You may be able to point to a specific event that leads to a score change. For example, a late payment or new collection account will likely lower your credit score. Conversely, paying off a high credit card balance and lowering your utilization rate can increase your score.

But some actions can have an impact on your credit scores that you didn’t expect. Paying off a loan, for example, can lead to a drop in your scores, even though this is a positive action in terms of responsible money management. This could be because it was the only open installment account you had on your credit report or the only loan with a low balance. After paying off the loan, you may be left with a mix of open installment and revolving accounts, or with only high balance loans.

Maybe you decide to stop using your credit cards after paying off the balances. Avoiding debt is a good idea, but a lack of activity in your accounts can lead to a lower score. You may want to use a card for a small monthly subscription and then pay off the balance in full each month to maintain your account’s activity and build its on-time payment history.

Keep in mind that credit scoring models use complicated calculations to determine a score. Sometimes you may think that one event increased or decreased your credit score , but it was a coincidence (for example, you paid off a loan, but your score actually increased due to a lower credit utilization ratio). A single event is also not worth a certain number of points – the point change will depend on your entire credit report.

For example, a new late payment can lead to a large point drop for someone who has never been late before, as it can signal a change in behavior and, in turn, credit risk. However, someone who has already missed a lot of payments may experience a smaller point drop due to another late payment because they are already assumed to be more likely to miss payments.

How to check your credit score

Checking your credit score was once a difficult task. But today, there are many ways to check your credit scores , including a variety of free options.

Your bank, credit union, lender or credit card issuer can give you free access to one of your credit scores. Experian also allows you to check your FICO ® score 8 for free based on your Experian credit report.

The type of credit score you get can depend on the source. Some services can provide you with a version of your FICO ® score, while others provide VantageScore credit scores. In both cases, the calculated score will also depend on which credit report the scoring model is analyzing.

Some services even let you check multiple credit scores at once. For example, with an Experian CreditWorks℠ Premium membership, you can get your FICO ® score 8 scores based on your Experian, Equifax and TransUnion credit reports – plus multiple other FICO ® scores based on your Experian credit report.

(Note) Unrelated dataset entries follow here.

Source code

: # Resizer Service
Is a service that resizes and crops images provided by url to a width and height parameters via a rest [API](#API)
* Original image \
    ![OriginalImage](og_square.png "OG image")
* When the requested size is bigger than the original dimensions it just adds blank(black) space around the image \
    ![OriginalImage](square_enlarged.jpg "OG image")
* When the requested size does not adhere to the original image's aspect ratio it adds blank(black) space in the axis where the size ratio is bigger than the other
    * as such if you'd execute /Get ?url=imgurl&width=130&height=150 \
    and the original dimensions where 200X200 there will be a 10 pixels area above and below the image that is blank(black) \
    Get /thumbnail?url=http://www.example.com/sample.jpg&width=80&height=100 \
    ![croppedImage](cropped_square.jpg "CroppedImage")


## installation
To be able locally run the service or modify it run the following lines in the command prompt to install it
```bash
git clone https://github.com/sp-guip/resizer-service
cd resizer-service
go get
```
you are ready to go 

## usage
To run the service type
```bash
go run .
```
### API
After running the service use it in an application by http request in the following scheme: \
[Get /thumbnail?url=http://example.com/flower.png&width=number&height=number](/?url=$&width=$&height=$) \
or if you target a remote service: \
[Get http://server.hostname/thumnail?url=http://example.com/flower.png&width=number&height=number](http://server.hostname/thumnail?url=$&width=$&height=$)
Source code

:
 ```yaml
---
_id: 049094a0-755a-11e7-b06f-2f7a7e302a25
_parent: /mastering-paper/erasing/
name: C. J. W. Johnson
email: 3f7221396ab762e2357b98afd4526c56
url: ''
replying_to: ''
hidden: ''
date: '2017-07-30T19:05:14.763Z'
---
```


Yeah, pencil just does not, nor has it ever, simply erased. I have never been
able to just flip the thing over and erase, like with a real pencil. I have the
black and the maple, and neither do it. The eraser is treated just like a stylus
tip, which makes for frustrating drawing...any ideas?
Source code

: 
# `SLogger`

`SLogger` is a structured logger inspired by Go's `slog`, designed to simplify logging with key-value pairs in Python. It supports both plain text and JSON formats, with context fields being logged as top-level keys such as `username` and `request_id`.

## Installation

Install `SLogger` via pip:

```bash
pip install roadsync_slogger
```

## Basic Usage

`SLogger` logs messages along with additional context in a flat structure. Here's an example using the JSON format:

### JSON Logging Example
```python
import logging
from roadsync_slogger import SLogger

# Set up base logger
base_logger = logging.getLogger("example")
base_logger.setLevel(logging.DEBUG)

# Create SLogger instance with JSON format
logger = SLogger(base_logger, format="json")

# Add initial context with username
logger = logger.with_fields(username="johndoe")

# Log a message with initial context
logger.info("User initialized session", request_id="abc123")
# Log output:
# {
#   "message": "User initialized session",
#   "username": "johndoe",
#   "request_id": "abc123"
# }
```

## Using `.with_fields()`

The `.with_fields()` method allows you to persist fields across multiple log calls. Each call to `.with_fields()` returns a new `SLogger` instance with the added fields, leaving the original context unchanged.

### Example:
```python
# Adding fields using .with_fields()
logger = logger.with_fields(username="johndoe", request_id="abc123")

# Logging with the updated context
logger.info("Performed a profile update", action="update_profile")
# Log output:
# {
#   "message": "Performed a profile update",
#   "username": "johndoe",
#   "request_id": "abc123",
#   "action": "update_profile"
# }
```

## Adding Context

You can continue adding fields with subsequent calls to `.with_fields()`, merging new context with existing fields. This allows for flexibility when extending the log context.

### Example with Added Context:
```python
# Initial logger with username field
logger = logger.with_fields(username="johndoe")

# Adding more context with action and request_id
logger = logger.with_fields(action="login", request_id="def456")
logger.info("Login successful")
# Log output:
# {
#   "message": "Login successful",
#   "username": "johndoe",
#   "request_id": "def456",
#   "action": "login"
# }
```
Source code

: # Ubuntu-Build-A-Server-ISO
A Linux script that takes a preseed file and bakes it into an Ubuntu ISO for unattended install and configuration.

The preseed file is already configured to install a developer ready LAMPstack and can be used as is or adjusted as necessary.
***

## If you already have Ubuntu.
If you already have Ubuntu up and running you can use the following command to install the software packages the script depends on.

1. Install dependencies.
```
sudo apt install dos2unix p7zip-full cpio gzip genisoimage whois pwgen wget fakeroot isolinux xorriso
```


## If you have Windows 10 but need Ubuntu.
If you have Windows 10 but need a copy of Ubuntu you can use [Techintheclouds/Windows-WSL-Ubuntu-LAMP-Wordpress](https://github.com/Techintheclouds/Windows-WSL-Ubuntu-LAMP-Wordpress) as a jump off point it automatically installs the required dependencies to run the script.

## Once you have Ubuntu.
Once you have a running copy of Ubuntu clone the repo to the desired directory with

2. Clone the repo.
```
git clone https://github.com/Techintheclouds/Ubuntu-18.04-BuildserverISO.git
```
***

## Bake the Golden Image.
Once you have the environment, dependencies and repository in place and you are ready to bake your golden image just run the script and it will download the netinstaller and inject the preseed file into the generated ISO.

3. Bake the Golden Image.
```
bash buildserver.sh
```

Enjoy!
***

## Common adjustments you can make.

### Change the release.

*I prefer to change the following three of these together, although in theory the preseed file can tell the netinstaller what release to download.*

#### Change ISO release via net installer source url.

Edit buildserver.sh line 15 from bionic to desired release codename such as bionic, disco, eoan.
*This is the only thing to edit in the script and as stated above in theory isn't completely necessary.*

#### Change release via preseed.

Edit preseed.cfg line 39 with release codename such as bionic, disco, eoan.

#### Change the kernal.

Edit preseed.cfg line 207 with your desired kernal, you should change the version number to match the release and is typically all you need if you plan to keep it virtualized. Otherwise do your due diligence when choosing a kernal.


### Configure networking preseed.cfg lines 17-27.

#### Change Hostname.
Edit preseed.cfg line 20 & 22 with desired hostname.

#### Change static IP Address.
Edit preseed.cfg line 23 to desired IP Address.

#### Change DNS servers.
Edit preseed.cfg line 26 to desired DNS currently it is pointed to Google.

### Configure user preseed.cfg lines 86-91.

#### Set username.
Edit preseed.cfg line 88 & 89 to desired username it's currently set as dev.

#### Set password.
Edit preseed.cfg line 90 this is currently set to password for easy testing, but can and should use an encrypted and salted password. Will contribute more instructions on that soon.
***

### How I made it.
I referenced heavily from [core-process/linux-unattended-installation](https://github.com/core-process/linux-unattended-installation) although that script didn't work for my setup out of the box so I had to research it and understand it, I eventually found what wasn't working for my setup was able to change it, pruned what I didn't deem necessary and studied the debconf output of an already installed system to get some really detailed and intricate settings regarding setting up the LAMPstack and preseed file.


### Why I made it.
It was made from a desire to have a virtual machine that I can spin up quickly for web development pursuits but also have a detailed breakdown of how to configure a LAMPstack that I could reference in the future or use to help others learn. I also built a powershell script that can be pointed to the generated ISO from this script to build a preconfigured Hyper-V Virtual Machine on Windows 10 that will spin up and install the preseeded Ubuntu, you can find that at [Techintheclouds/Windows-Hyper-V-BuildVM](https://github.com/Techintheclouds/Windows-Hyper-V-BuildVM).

Monitor your credit report and score

Checking your credit score right before you apply for a new loan or credit card can help you understand your chances of qualifying for favorable terms—but checking it further ahead of time gives you the chance to improve your score and potentially save hundreds or thousands. dollars in interest. Experian offers free credit monitoring for your Experian report, which in addition to a free score and report, includes alerts if there is a suspicious change on your report.

Keeping track of your score can help you take steps to improve it so you increase your chances of qualifying for a loan, credit card, apartment or insurance policy—all while improving your financial health.